AIM OF THE EXERCISE. Skip all pictures, then copy the lines from the start of the data through the line with "Use strictly seconds", keeping both ends.

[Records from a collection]
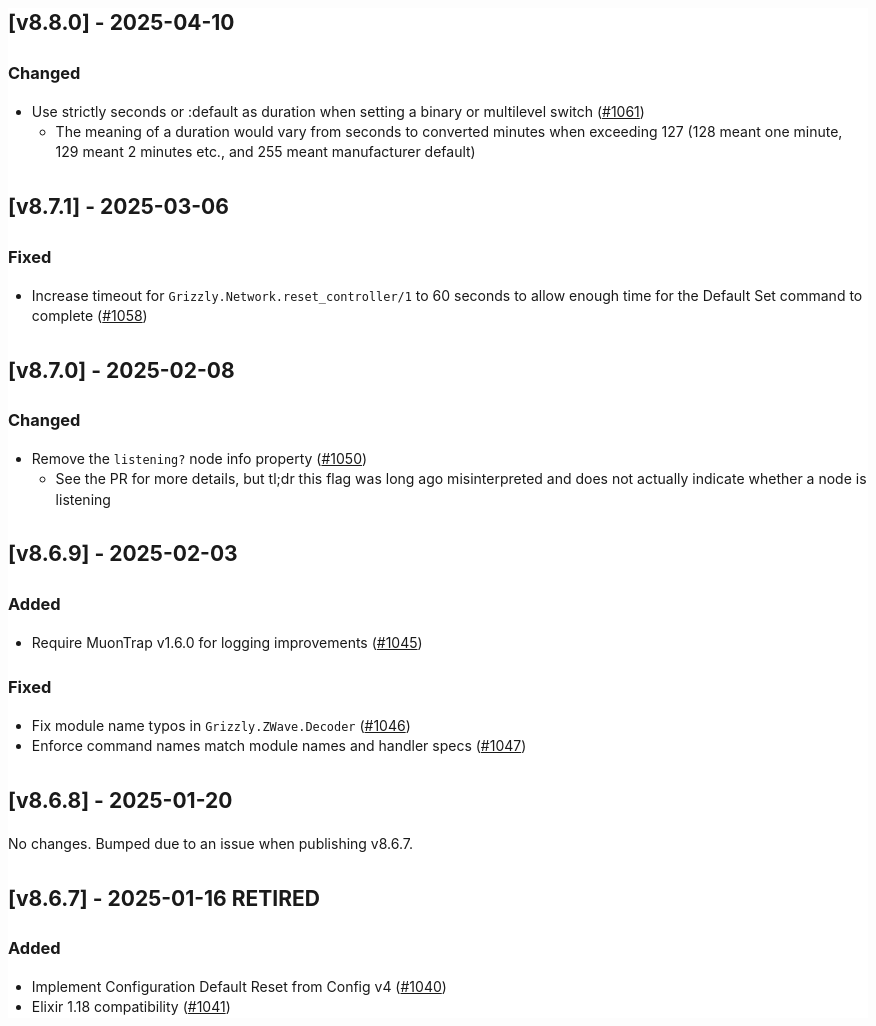## [v8.8.0] - 2025-04-10

### Changed

* Use strictly seconds or :default as duration when setting a binary or multilevel switch ([#1061](https://github.com/smartrent/grizzly/pull/1061))
  * The meaning of a duration would vary from seconds to converted minutes when exceeding 127 (128 meant one minute, 129 meant 2 minutes etc., and 255 meant manufacturer default)

## [v8.7.1] - 2025-03-06

### Fixed

* Increase timeout for `Grizzly.Network.reset_controller/1` to 60 seconds to allow enough time
  for the Default Set command to complete ([#1058](https://github.com/smartrent/grizzly/pull/1058))

## [v8.7.0] - 2025-02-08

### Changed

* Remove the `listening?` node info property ([#1050](https://github.com/smartrent/grizzly/pull/1050))
  * See the PR for more details, but tl;dr this flag was long ago misinterpreted and does not
    actually indicate whether a node is listening

## [v8.6.9] - 2025-02-03

### Added

* Require MuonTrap v1.6.0 for logging improvements ([#1045](https://github.com/smartrent/grizzly/pull/1045))

### Fixed

* Fix module name typos in `Grizzly.ZWave.Decoder` ([#1046](https://github.com/smartrent/grizzly/pull/1046))
* Enforce command names match module names and handler specs ([#1047](https://github.com/smartrent/grizzly/pull/1047))

## [v8.6.8] - 2025-01-20

No changes. Bumped due to an issue when publishing v8.6.7.

## [v8.6.7] - 2025-01-16 **RETIRED**

### Added

* Implement Configuration Default Reset from Config v4 ([#1040](https://github.com/smartrent/grizzly/pull/1040))
* Elixir 1.18 compatibility ([#1041](https://github.com/smartrent/grizzly/pull/1041))


[v8.13.0]: https://github.com/smartrent/grizzly/compare/v8.12.0..v8.13.0
[v8.12.0]: https://github.com/smartrent/grizzly/compare/v8.11.3..v8.12.0
[v8.11.3]: https://github.com/smartrent/grizzly/compare/v8.11.2..v8.11.3
[v8.11.2]: https://github.com/smartrent/grizzly/compare/v8.11.1..v8.11.2
[v8.11.1]: https://github.com/smartrent/grizzly/compare/v8.11.0..v8.11.1
[v8.11.0]: https://github.com/smartrent/grizzly/compare/v8.10.0..v8.11.0
[v8.10.0]: https://github.com/smartrent/grizzly/compare/v8.9.0..v8.10.0
[v8.9.0]: https://github.com/smartrent/grizzly/compare/v8.8.1..v8.9.0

RESPONSE TO THIS EXERCISE.
## [v8.8.0] - 2025-04-10

### Changed

* Use strictly seconds or :default as duration when setting a binary or multilevel switch ([#1061](https://github.com/smartrent/grizzly/pull/1061))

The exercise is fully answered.